A
PASSISTA DO AGOURO
E eu vi muita coisa. Vi o Congresso ser fechado em 1 977. Vi parlamentares
arrancados da tribuna pelas cassações da ditadura.
Entre eles, Alencar Furtado, aquele que disse que sua luta era
para que não houvesse lares em prantos: "filhos órfãos
de pais vivos, ou mortos, talvez, quem sabe; órfãos
do talvez ou do quem sabe"; viúvas de maridos mortos
ou vivos, quem sabe, talvez; viúvas do quem sabe ou do
talvez". Vi Ulysses Guimarães dizer: " Tenho
ódio à ditadura; ódio e nojo". Vi Tancredo
chorar por JK. Vi mães, viúvas e órfãos
com cartazes de seus mortos e exilados clamarem por anistia.
Vi o doido manso Teotônio Vilela se rebelar contra o regime.
Vi a eleição de Tancredo, vi a Constituinte. Vi
momentos de tristezas e alegrias. Nas tristezas, ouvia o Hino
Nacional cantado com vozes enlutadas, sempre seguido nessas horas
do coro " a luta continua". A alegria ecoava em palmas
e papel picados. Mas nesta madrugada vi uma cena que nunca vou
esquecer: a deputada Ângela Guadagnin (PT-SP) dançando,
sambando como passista do agouro ao ver que o os votos apurados
já davam pra salvar de cassação o deputado
João Magno (PT-MG), um dos mensaleiros da Câmara.

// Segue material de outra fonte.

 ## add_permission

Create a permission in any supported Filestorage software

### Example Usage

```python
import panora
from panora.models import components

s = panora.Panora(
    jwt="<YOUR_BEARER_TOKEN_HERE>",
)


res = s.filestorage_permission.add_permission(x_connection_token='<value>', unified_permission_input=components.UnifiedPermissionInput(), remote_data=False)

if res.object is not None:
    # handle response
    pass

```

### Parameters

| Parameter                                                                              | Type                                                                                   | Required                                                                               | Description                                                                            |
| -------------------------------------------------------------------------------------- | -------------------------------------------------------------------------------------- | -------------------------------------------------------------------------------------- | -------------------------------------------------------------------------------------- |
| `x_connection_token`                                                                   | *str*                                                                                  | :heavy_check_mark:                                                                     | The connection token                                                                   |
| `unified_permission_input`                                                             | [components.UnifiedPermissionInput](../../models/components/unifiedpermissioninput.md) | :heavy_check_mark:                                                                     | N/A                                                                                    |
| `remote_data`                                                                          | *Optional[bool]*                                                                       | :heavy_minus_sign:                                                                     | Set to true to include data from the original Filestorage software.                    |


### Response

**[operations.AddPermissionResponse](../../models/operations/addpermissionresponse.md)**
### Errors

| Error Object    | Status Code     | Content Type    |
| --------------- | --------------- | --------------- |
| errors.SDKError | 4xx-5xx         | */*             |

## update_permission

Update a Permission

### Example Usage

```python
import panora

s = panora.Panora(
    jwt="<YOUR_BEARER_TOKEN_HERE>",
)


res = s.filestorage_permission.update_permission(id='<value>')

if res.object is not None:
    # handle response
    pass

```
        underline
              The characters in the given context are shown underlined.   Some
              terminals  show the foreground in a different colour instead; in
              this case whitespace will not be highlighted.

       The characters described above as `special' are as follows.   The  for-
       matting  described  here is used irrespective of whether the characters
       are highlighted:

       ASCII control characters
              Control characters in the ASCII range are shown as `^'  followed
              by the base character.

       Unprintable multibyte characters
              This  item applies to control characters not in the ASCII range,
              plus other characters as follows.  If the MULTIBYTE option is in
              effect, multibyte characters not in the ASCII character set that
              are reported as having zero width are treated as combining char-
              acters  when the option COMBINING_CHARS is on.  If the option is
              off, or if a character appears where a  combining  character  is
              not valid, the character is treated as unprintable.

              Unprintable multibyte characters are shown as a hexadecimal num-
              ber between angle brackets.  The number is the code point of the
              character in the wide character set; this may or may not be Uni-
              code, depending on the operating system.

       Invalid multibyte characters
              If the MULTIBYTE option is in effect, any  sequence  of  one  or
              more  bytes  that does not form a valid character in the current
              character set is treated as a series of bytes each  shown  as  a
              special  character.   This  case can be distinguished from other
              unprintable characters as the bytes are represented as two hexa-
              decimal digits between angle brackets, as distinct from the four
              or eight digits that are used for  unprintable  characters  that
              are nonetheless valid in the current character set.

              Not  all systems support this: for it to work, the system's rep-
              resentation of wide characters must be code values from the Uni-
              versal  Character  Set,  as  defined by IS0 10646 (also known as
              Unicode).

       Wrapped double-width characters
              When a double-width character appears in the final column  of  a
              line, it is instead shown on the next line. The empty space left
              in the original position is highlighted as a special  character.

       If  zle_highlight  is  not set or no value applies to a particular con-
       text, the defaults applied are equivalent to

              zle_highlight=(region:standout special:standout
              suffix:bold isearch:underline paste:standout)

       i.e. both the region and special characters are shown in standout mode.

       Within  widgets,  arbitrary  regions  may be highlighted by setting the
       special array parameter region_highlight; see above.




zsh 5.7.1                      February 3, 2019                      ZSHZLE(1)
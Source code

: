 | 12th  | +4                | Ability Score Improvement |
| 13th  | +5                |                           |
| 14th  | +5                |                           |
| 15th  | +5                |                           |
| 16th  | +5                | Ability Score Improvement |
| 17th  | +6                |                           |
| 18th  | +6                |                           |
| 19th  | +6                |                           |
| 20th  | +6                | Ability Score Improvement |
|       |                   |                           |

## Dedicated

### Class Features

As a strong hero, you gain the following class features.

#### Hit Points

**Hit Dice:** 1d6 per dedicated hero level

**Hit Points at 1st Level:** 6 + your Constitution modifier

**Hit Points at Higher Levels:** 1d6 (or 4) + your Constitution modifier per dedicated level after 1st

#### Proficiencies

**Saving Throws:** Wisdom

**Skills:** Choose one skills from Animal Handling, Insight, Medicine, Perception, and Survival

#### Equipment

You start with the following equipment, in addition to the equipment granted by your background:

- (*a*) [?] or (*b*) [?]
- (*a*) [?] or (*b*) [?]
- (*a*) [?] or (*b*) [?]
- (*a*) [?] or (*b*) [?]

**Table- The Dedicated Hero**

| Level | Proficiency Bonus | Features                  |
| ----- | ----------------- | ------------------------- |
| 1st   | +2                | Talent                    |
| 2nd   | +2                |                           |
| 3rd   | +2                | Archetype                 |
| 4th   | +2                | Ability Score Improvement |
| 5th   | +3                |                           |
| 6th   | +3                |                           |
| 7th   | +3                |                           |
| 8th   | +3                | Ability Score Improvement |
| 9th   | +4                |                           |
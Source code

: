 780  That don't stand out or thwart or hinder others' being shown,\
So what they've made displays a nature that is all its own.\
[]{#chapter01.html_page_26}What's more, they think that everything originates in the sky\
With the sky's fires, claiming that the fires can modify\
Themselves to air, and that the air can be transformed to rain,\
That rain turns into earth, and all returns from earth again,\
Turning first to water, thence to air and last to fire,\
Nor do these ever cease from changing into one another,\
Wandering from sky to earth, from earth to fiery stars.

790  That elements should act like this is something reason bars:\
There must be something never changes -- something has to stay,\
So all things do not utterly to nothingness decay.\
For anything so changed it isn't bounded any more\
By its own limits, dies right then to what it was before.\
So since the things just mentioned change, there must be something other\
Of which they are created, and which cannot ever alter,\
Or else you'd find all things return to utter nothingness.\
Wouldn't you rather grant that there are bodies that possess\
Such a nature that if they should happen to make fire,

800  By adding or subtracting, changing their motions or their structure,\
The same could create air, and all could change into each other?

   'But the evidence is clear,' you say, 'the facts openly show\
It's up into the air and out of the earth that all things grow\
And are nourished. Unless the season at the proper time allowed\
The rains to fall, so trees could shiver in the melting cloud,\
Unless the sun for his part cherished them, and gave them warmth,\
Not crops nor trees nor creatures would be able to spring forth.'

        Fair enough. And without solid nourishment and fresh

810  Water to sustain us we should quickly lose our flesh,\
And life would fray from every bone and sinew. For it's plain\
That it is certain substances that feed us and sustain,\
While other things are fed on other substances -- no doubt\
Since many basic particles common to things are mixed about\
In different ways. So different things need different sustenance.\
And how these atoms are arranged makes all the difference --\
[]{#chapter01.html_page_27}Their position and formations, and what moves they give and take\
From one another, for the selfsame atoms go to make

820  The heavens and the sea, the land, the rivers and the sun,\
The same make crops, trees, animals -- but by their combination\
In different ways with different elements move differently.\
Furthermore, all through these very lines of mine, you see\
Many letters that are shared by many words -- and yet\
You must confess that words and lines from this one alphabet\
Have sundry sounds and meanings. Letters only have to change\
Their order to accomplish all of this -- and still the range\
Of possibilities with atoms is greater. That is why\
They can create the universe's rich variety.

Nem os canhões, fuzis e metralhadoras que tentaram desmoralizar
pela força o Congresso superariam o escárnio da
deputada. Longe do "Necrológio dos desiludidos do
amor", onde as amadas dançavam " um samba bravo,
violento, sobre as tumbas deles", a dança da deputada
é o mais imoral dos emblemas da degradação
da política brasileira. Talvez a perplexidade foi que impediu
o presidente da Câmara, Aldo Rebelo, de exigir o devido
respeito da deputada em pleno velório da Casa.